## AIM OF THE TASK
Only the text belongs in the copy: retype each record exactly as it appears.

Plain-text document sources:

# # # # #

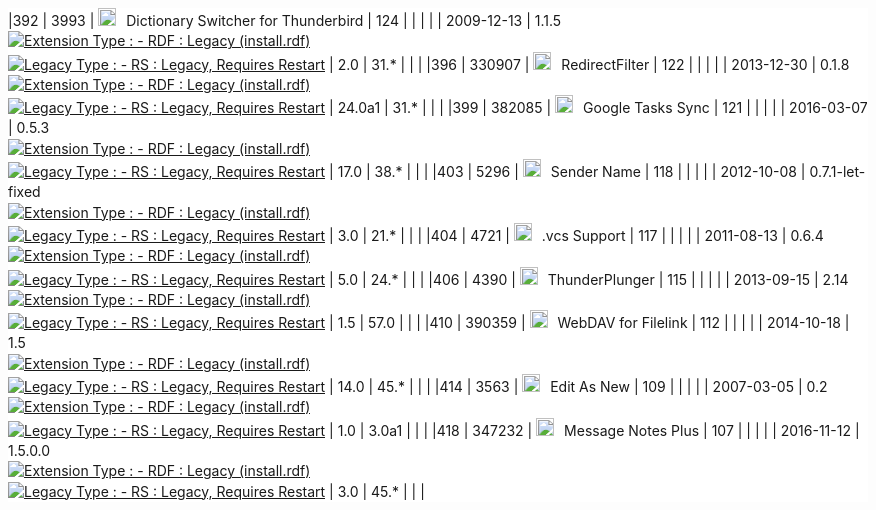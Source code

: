 |392 | 3993 |  <a id="3993-dictionary-switcher-for-thunde" href="https://addons.thunderbird.net/en-US/thunderbird/addon/dictionary-switcher-for-thunde/"><img src='/ThunderKdB/docs/images/home1.png' tooltip='test link' height='18px' width='18px' style="padding-bottom: -2px; padding-right: 6px;" /></a> Dictionary Switcher for Thunderbird | 124 |  |  |  |  | 2009-12-13 | 1.1.5<br><a href='undefined' ><img src='https://img.shields.io/badge//T-RDF-purple.png' title='Extension Type :&#10; - RDF : Legacy (install.rdf)'></a><br><a href='undefined' ><img src='https://img.shields.io/badge//L-RS-green.png' title='Legacy Type :&#10; - RS : Legacy, Requires Restart'></a> | 2.0 | 31.* |  |  |
|396 | 330907 |  <a id="330907-redirectfilter" href="https://addons.thunderbird.net/en-US/thunderbird/addon/redirectfilter/"><img src='/ThunderKdB/docs/images/home1.png' tooltip='test link' height='18px' width='18px' style="padding-bottom: -2px; padding-right: 6px;" /></a> RedirectFilter | 122 |  |  |  |  | 2013-12-30 | 0.1.8<br><a href='undefined' ><img src='https://img.shields.io/badge//T-RDF-purple.png' title='Extension Type :&#10; - RDF : Legacy (install.rdf)'></a><br><a href='undefined' ><img src='https://img.shields.io/badge//L-RS-green.png' title='Legacy Type :&#10; - RS : Legacy, Requires Restart'></a> | 24.0a1 | 31.* |  |  |
|399 | 382085 |  <a id="382085-google-tasks-sync" href="https://addons.thunderbird.net/en-US/thunderbird/addon/google-tasks-sync/"><img src='/ThunderKdB/docs/images/home1.png' tooltip='test link' height='18px' width='18px' style="padding-bottom: -2px; padding-right: 6px;" /></a> Google Tasks Sync | 121 |  |  |  |  | 2016-03-07 | 0.5.3<br><a href='undefined' ><img src='https://img.shields.io/badge//T-RDF-purple.png' title='Extension Type :&#10; - RDF : Legacy (install.rdf)'></a><br><a href='undefined' ><img src='https://img.shields.io/badge//L-RS-green.png' title='Legacy Type :&#10; - RS : Legacy, Requires Restart'></a> | 17.0 | 38.* |  |  |
|403 | 5296 |  <a id="5296-sender-name" href="https://addons.thunderbird.net/en-US/thunderbird/addon/sender-name/"><img src='/ThunderKdB/docs/images/home1.png' tooltip='test link' height='18px' width='18px' style="padding-bottom: -2px; padding-right: 6px;" /></a> Sender Name | 118 |  |  |  |  | 2012-10-08 | 0.7.1-let-fixed<br><a href='undefined' ><img src='https://img.shields.io/badge//T-RDF-purple.png' title='Extension Type :&#10; - RDF : Legacy (install.rdf)'></a><br><a href='undefined' ><img src='https://img.shields.io/badge//L-RS-green.png' title='Legacy Type :&#10; - RS : Legacy, Requires Restart'></a> | 3.0 | 21.* |  |  |
|404 | 4721 |  <a id="4721-vcs-support" href="https://addons.thunderbird.net/en-US/thunderbird/addon/vcs-support/"><img src='/ThunderKdB/docs/images/home1.png' tooltip='test link' height='18px' width='18px' style="padding-bottom: -2px; padding-right: 6px;" /></a> .vcs Support | 117 |  |  |  |  | 2011-08-13 | 0.6.4<br><a href='undefined' ><img src='https://img.shields.io/badge//T-RDF-purple.png' title='Extension Type :&#10; - RDF : Legacy (install.rdf)'></a><br><a href='undefined' ><img src='https://img.shields.io/badge//L-RS-green.png' title='Legacy Type :&#10; - RS : Legacy, Requires Restart'></a> | 5.0 | 24.* |  |  |
|406 | 4390 |  <a id="4390-thunderplunger" href="https://addons.thunderbird.net/en-US/thunderbird/addon/thunderplunger/"><img src='/ThunderKdB/docs/images/home1.png' tooltip='test link' height='18px' width='18px' style="padding-bottom: -2px; padding-right: 6px;" /></a> ThunderPlunger | 115 |  |  |  |  | 2013-09-15 | 2.14<br><a href='undefined' ><img src='https://img.shields.io/badge//T-RDF-purple.png' title='Extension Type :&#10; - RDF : Legacy (install.rdf)'></a><br><a href='undefined' ><img src='https://img.shields.io/badge//L-RS-green.png' title='Legacy Type :&#10; - RS : Legacy, Requires Restart'></a> | 1.5 | 57.0 |  |  |
|410 | 390359 |  <a id="390359-webdav-for-filelink" href="https://addons.thunderbird.net/en-US/thunderbird/addon/webdav-for-filelink/"><img src='/ThunderKdB/docs/images/home1.png' tooltip='test link' height='18px' width='18px' style="padding-bottom: -2px; padding-right: 6px;" /></a> WebDAV for Filelink | 112 |  |  |  |  | 2014-10-18 | 1.5<br><a href='undefined' ><img src='https://img.shields.io/badge//T-RDF-purple.png' title='Extension Type :&#10; - RDF : Legacy (install.rdf)'></a><br><a href='undefined' ><img src='https://img.shields.io/badge//L-RS-green.png' title='Legacy Type :&#10; - RS : Legacy, Requires Restart'></a> | 14.0 | 45.* |  |  |
|414 | 3563 |  <a id="3563-edit-as-new" href="https://addons.thunderbird.net/en-US/thunderbird/addon/edit-as-new/"><img src='/ThunderKdB/docs/images/home1.png' tooltip='test link' height='18px' width='18px' style="padding-bottom: -2px; padding-right: 6px;" /></a> Edit As New | 109 |  |  |  |  | 2007-03-05 | 0.2<br><a href='undefined' ><img src='https://img.shields.io/badge//T-RDF-purple.png' title='Extension Type :&#10; - RDF : Legacy (install.rdf)'></a><br><a href='undefined' ><img src='https://img.shields.io/badge//L-RS-green.png' title='Legacy Type :&#10; - RS : Legacy, Requires Restart'></a> | 1.0 | 3.0a1 |  |  |
|418 | 347232 |  <a id="347232-messagenotesplus" href="https://addons.thunderbird.net/en-US/thunderbird/addon/messagenotesplus/"><img src='/ThunderKdB/docs/images/home1.png' tooltip='test link' height='18px' width='18px' style="padding-bottom: -2px; padding-right: 6px;" /></a> Message Notes Plus | 107 |  |  |  |  | 2016-11-12 | 1.5.0.0<br><a href='undefined' ><img src='https://img.shields.io/badge//T-RDF-purple.png' title='Extension Type :&#10; - RDF : Legacy (install.rdf)'></a><br><a href='undefined' ><img src='https://img.shields.io/badge//L-RS-green.png' title='Legacy Type :&#10; - RS : Legacy, Requires Restart'></a> | 3.0 | 45.* |  |  |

# # # # #

## RESULT OF THE TASK
Source code

: |392 | 3993 |  <a id="3993-dictionary-switcher-for-thunde" href="https://addons.thunderbird.net/en-US/thunderbird/addon/dictionary-switcher-for-thunde/"><img src='/ThunderKdB/docs/images/home1.png' tooltip='test link' height='18px' width='18px' style="padding-bottom: -2px; padding-right: 6px;" /></a> Dictionary Switcher for Thunderbird | 124 |  |  |  |  | 2009-12-13 | 1.1.5<br><a href='undefined' ><img src='https://img.shields.io/badge//T-RDF-purple.png' title='Extension Type :&#10; - RDF : Legacy (install.rdf)'></a><br><a href='undefined' ><img src='https://img.shields.io/badge//L-RS-green.png' title='Legacy Type :&#10; - RS : Legacy, Requires Restart'></a> | 2.0 | 31.* |  |  |
|396 | 330907 |  <a id="330907-redirectfilter" href="https://addons.thunderbird.net/en-US/thunderbird/addon/redirectfilter/"><img src='/ThunderKdB/docs/images/home1.png' tooltip='test link' height='18px' width='18px' style="padding-bottom: -2px; padding-right: 6px;" /></a> RedirectFilter | 122 |  |  |  |  | 2013-12-30 | 0.1.8<br><a href='undefined' ><img src='https://img.shields.io/badge//T-RDF-purple.png' title='Extension Type :&#10; - RDF : Legacy (install.rdf)'></a><br><a href='undefined' ><img src='https://img.shields.io/badge//L-RS-green.png' title='Legacy Type :&#10; - RS : Legacy, Requires Restart'></a> | 24.0a1 | 31.* |  |  |
|399 | 382085 |  <a id="382085-google-tasks-sync" href="https://addons.thunderbird.net/en-US/thunderbird/addon/google-tasks-sync/"><img src='/ThunderKdB/docs/images/home1.png' tooltip='test link' height='18px' width='18px' style="padding-bottom: -2px; padding-right: 6px;" /></a> Google Tasks Sync | 121 |  |  |  |  | 2016-03-07 | 0.5.3<br><a href='undefined' ><img src='https://img.shields.io/badge//T-RDF-purple.png' title='Extension Type :&#10; - RDF : Legacy (install.rdf)'></a><br><a href='undefined' ><img src='https://img.shields.io/badge//L-RS-green.png' title='Legacy Type :&#10; - RS : Legacy, Requires Restart'></a> | 17.0 | 38.* |  |  |
|403 | 5296 |  <a id="5296-sender-name" href="https://addons.thunderbird.net/en-US/thunderbird/addon/sender-name/"><img src='/ThunderKdB/docs/images/home1.png' tooltip='test link' height='18px' width='18px' style="padding-bottom: -2px; padding-right: 6px;" /></a> Sender Name | 118 |  |  |  |  | 2012-10-08 | 0.7.1-let-fixed<br><a href='undefined' ><img src='https://img.shields.io/badge//T-RDF-purple.png' title='Extension Type :&#10; - RDF : Legacy (install.rdf)'></a><br><a href='undefined' ><img src='https://img.shields.io/badge//L-RS-green.png' title='Legacy Type :&#10; - RS : Legacy, Requires Restart'></a> | 3.0 | 21.* |  |  |
|404 | 4721 |  <a id="4721-vcs-support" href="https://addons.thunderbird.net/en-US/thunderbird/addon/vcs-support/"><img src='/ThunderKdB/docs/images/home1.png' tooltip='test link' height='18px' width='18px' style="padding-bottom: -2px; padding-right: 6px;" /></a> .vcs Support | 117 |  |  |  |  | 2011-08-13 | 0.6.4<br><a href='undefined' ><img src='https://img.shields.io/badge//T-RDF-purple.png' title='Extension Type :&#10; - RDF : Legacy (install.rdf)'></a><br><a href='undefined' ><img src='https://img.shields.io/badge//L-RS-green.png' title='Legacy Type :&#10; - RS : Legacy, Requires Restart'></a> | 5.0 | 24.* |  |  |
|406 | 4390 |  <a id="4390-thunderplunger" href="https://addons.thunderbird.net/en-US/thunderbird/addon/thunderplunger/"><img src='/ThunderKdB/docs/images/home1.png' tooltip='test link' height='18px' width='18px' style="padding-bottom: -2px; padding-right: 6px;" /></a> ThunderPlunger | 115 |  |  |  |  | 2013-09-15 | 2.14<br><a href='undefined' ><img src='https://img.shields.io/badge//T-RDF-purple.png' title='Extension Type :&#10; - RDF : Legacy (install.rdf)'></a><br><a href='undefined' ><img src='https://img.shields.io/badge//L-RS-green.png' title='Legacy Type :&#10; - RS : Legacy, Requires Restart'></a> | 1.5 | 57.0 |  |  |
|410 | 390359 |  <a id="390359-webdav-for-filelink" href="https://addons.thunderbird.net/en-US/thunderbird/addon/webdav-for-filelink/"><img src='/ThunderKdB/docs/images/home1.png' tooltip='test link' height='18px' width='18px' style="padding-bottom: -2px; padding-right: 6px;" /></a> WebDAV for Filelink | 112 |  |  |  |  | 2014-10-18 | 1.5<br><a href='undefined' ><img src='https://img.shields.io/badge//T-RDF-purple.png' title='Extension Type :&#10; - RDF : Legacy (install.rdf)'></a><br><a href='undefined' ><img src='https://img.shields.io/badge//L-RS-green.png' title='Legacy Type :&#10; - RS : Legacy, Requires Restart'></a> | 14.0 | 45.* |  |  |
|414 | 3563 |  <a id="3563-edit-as-new" href="https://addons.thunderbird.net/en-US/thunderbird/addon/edit-as-new/"><img src='/ThunderKdB/docs/images/home1.png' tooltip='test link' height='18px' width='18px' style="padding-bottom: -2px; padding-right: 6px;" /></a> Edit As New | 109 |  |  |  |  | 2007-03-05 | 0.2<br><a href='undefined' ><img src='https://img.shields.io/badge//T-RDF-purple.png' title='Extension Type :&#10; - RDF : Legacy (install.rdf)'></a><br><a href='undefined' ><img src='https://img.shields.io/badge//L-RS-green.png' title='Legacy Type :&#10; - RS : Legacy, Requires Restart'></a> | 1.0 | 3.0a1 |  |  |
|418 | 347232 |  <a id="347232-messagenotesplus" href="https://addons.thunderbird.net/en-US/thunderbird/addon/messagenotesplus/"><img src='/ThunderKdB/docs/images/home1.png' tooltip='test link' height='18px' width='18px' style="padding-bottom: -2px; padding-right: 6px;" /></a> Message Notes Plus | 107 |  |  |  |  | 2016-11-12 | 1.5.0.0<br><a href='undefined' ><img src='https://img.shields.io/badge//T-RDF-purple.png' title='Extension Type :&#10; - RDF : Legacy (install.rdf)'></a><br><a href='undefined' ><img src='https://img.shields.io/badge//L-RS-green.png' title='Legacy Type :&#10; - RS : Legacy, Requires Restart'></a> | 3.0 | 45.* |  |  |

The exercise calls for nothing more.